LoRAX supports a number of LLMs as the base model including Llama (including Code Llama), Mistral (including Zephyr), and Qwen.
It features dynamic adapter loading, instantly merging multiple adapters per request to create powerful ensembles without blocking concurrent requests. Heterogeneous continuous batching packs requests using different adapters into the same batch, ensuring low latency and stable throughput.
Adapter exchange scheduling optimises memory management by asynchronously preloading and offloading adapters between GPU and CPU memory. High-performance inference optimisations, including tensor parallelism, pre-compiled CUDA kernels, quantisation, and token streaming, further improve speed and efficiency.
Running LLMs Without a GPU?
A few days ago, AIM spoke to John Leimgruber, a software engineer from the United States with two years of experience in engineering, who managed to run the 671-billion-parameter DeepSeek-R1 model without GPUs. He achieved this by running a quantised version of the model on a fast NVM Express (NVMe) SSD.

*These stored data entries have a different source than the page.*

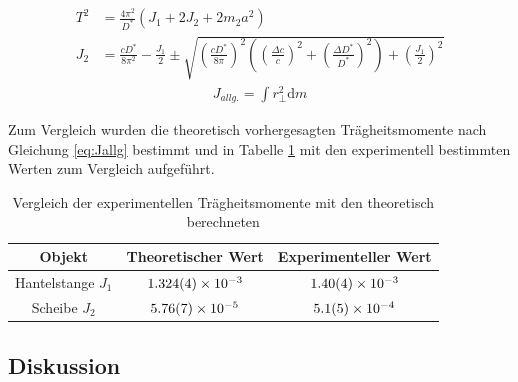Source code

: \begin{align}
		T^2&= \frac{4 \pi^2}{D^*}(J_1+2J_2+2m_2 a^2)
	\label{eq:hantelta}\\
J_2&=\frac{c D^*}{8 \pi ^2}-\frac{J_1}{2} \pm \sqrt{\left( \frac{c D^*}{8 \pi}\right) ^2\left( \left( \frac{\Delta c}{c}\right) ^2+  \left( \frac{\Delta D^*}{D^*}\right) ^2\right) + \left(\frac{J_1}{2}\right)^2 }\label{eq:hantelJ2}
\end{align}
\begin{align}
	J_{allg.}=\int r_{\perp}^2 \textrm{d}m
	\label{eq:Jallg}
\end{align}

Zum Vergleich wurden die theoretisch vorhergesagten Trägheitsmomente nach Gleichung \ref{eq:Jallg} bestimmt und in Tabelle \ref{tab:vglJ} mit den experimentell bestimmten Werten zum Vergleich aufgeführt. 

\begin{table}[h!]
	\caption{Vergleich der experimentellen Trägheitsmomente mit den theoretisch berechneten}
	\begin{tabular}{|c|c|c|}
		\hline 
		Objekt &Theoretischer Wert	& Experimenteller Wert  \\ 
		\hline 
		Hantelstange $J_1$ &$\SI{1.324\pm 0.004 e-3}{}$	& $\SI{1.40\pm 0.04e-3}{}$ \\ 
		\hline 
		Scheibe $J_2$&  $\SI{5.76\pm 0.07e-5}{}$	&$\SI{5.1 \pm 0.5  e-04}{}$ \\ 
		\hline 
	\end{tabular} 
	\label{tab:vglJ}
\end{table}








\subsection{Diskussion}
\label{sec:disc:pendel}

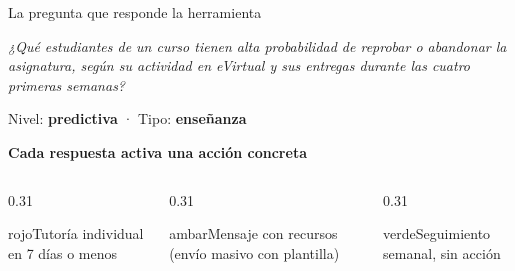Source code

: \documentclass[aspectratio=169,10pt]{beamer}
\begin{document}
\begin{frame}{La pregunta que responde la herramienta}
\begin{tcolorbox}[colback=azulclaro,colframe=azul,boxrule=0pt,leftrule=4pt,arc=0pt,left=10pt,top=8pt,bottom=8pt]
\large\itshape ¿Qué estudiantes de un curso tienen alta probabilidad de reprobar o abandonar la asignatura, según su actividad en eVirtual y sus entregas durante las cuatro primeras semanas?
\end{tcolorbox}
\vspace{2pt}
{\small\color{gris} Nivel: \textbf{predictiva} \quad · \quad Tipo: \textbf{enseñanza}}
\vspace{8pt}

\textbf{Cada respuesta activa una acción concreta}
\vspace{4pt}

\begin{columns}[T]
\begin{column}{0.31\textwidth}\begin{tarjeta}{rojo}\small Tutoría individual en 7 días o menos\end{tarjeta}\end{column}
\begin{column}{0.31\textwidth}\begin{tarjeta}{ambar}\small Mensaje con recursos (envío masivo con plantilla)\end{tarjeta}\end{column}
\begin{column}{0.31\textwidth}\begin{tarjeta}{verde}\small Seguimiento semanal, sin acción\end{tarjeta}\end{column}
\end{columns}
\end{frame}
\end{document}
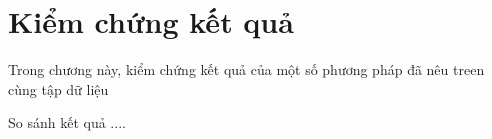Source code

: \chapter{Kiểm chứng kết quả}
Trong chương này, kiểm chứng kết quả của một số phương pháp đã nêu treen cùng tập dữ liệu

So sánh kết quả ....
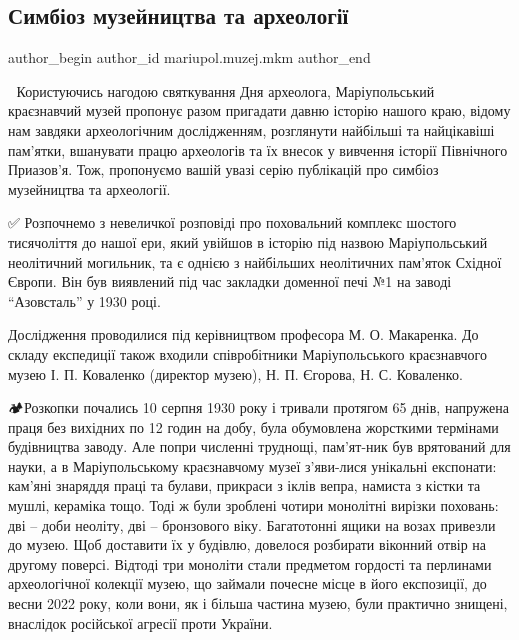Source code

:  
 
 
 
 

\subsection{Симбіоз музейництва та археології}
\label{sec:13_08_2023.fb.mariupol.muzej.mkm.1.symbioz_muzejnyctva_ta_arheologii}

\ifcmt
 author_begin
   author_id mariupol.muzej.mkm
 author_end
\fi

📍 Користуючись нагодою святкування Дня археолога, Маріупольський краєзнавчий
музей пропонує разом пригадати давню історію нашого краю, відому нам завдяки
археологічним дослідженням, розглянути найбільші та найцікавіші пам'ятки,
вшанувати працю археологів та їх внесок у вивчення історії Північного
Приазов'я. Тож, пропонуємо вашій увазі серію публікацій про симбіоз музейництва
та археології.

✅️ Розпочнемо з невеличкої розповіді про поховальний комплекс шостого
тисячоліття до нашої ери, який увійшов в історію під назвою Маріупольський
неолітичний могильник, та є однією з найбільших неолітичних пам'яток Східної
Європи. Він був виявлений під час закладки доменної печі №1 на заводі
\enquote{Азовсталь} у 1930 році.

Дослідження проводилися під керівництвом професора М. О. Макаренка. До складу
експедиції також входили співробітники Маріупольського краєзнавчого музею І. П.
Коваленко (директор музею), Н. П. Єгорова, Н. С. Коваленко.

🏕Розкопки почались 10 серпня 1930 року і тривали протягом 65 днів, напружена
праця без вихідних по 12 годин на добу, була обумовлена жорсткими термінами
будівництва заводу. Але попри численні труднощі, пам'ят\hyp{}ник був врятований для
науки, а в Маріупольському краєзнавчому музеї з'яви\hyp{}лися унікальні експонати:
кам'яні знаряддя праці та булави, прикраси з іклів вепра, намиста з кістки та
мушлі, кераміка тощо. Тоді ж були зроблені чотири монолітні вирізки поховань:
дві – доби неоліту, дві – бронзового віку. Багатотонні ящики на возах привезли
до музею. Щоб доставити їх у будівлю, довелося розбирати віконний отвір на
другому поверсі. Відтоді три моноліти стали предметом гордості та перлинами
археологічної колекції музею, що займали почесне місце в його експозиції, до
весни 2022 року, коли вони, як і більша частина музею, були практично знищені,
внаслідок російської агресії проти України.

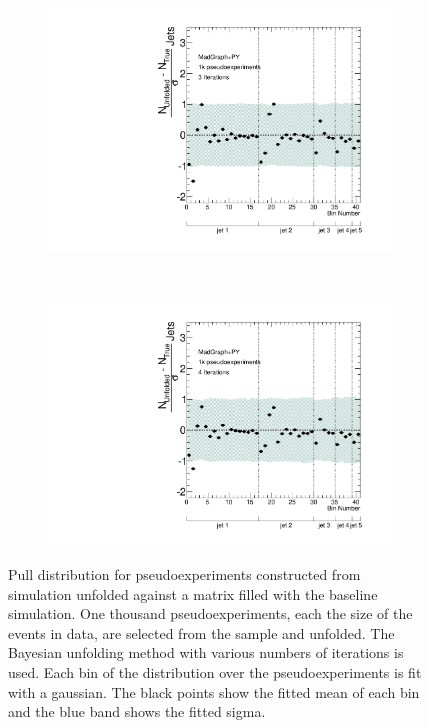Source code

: \begin{figure}
\begin{subfigure}[]{0.5\textwidth}
\includegraphics[width=\textwidth]{fig/Stress/110872atlfast/Pull3Iterations.pdf}
\end{subfigure}
~
\begin{subfigure}[]{0.5\textwidth}
\includegraphics[width=\textwidth]{fig/Stress/110872atlfast/Pull4Iterations.pdf}
\end{subfigure}
\caption{Pull distribution for pseudoexperiments constructed from \newline \peight~ simulation unfolded against a matrix filled with the baseline simulation. One thousand pseudoexperiments, each the size of the events in data, are selected from the sample and unfolded. The Bayesian unfolding method with various numbers of iterations is used. Each bin of the distribution over the pseudoexperiments is fit with a gaussian. The black points show the fitted mean of each bin and the blue band shows the fitted sigma.}
\label{fig:p8pull}
\end{figure}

Leimgruber used a quantised, non-distilled version of the model, developed by Unsloth AI—a 2.51 bits-per-parameter model, which he said retained good quality despite being compressed to just 212 GB.
However, the model is natively built on 8 bits, which makes it efficient by default.
Leimgruber ran the model after disabling his NVIDIA RTX 3090 Ti GPU on his gaming rig, with 96 GB RAM and 24 GB VRAM.
He explained that the “secret trick” is to load only the KV cache into RAM while allowing llama.cpp to handle the model files using its default behaviour—memory-mapping (mmap) them directly from a fast NVMe SSD. “The rest of your system RAM acts as disk cache for the active weights,” he said.
With LLMs now running on a single GPU—or even without one—AI is becoming more practical for everyone. As hardware improves and new techniques emerge, AI will become even more accessible, affordable, and powerful in the years ahead.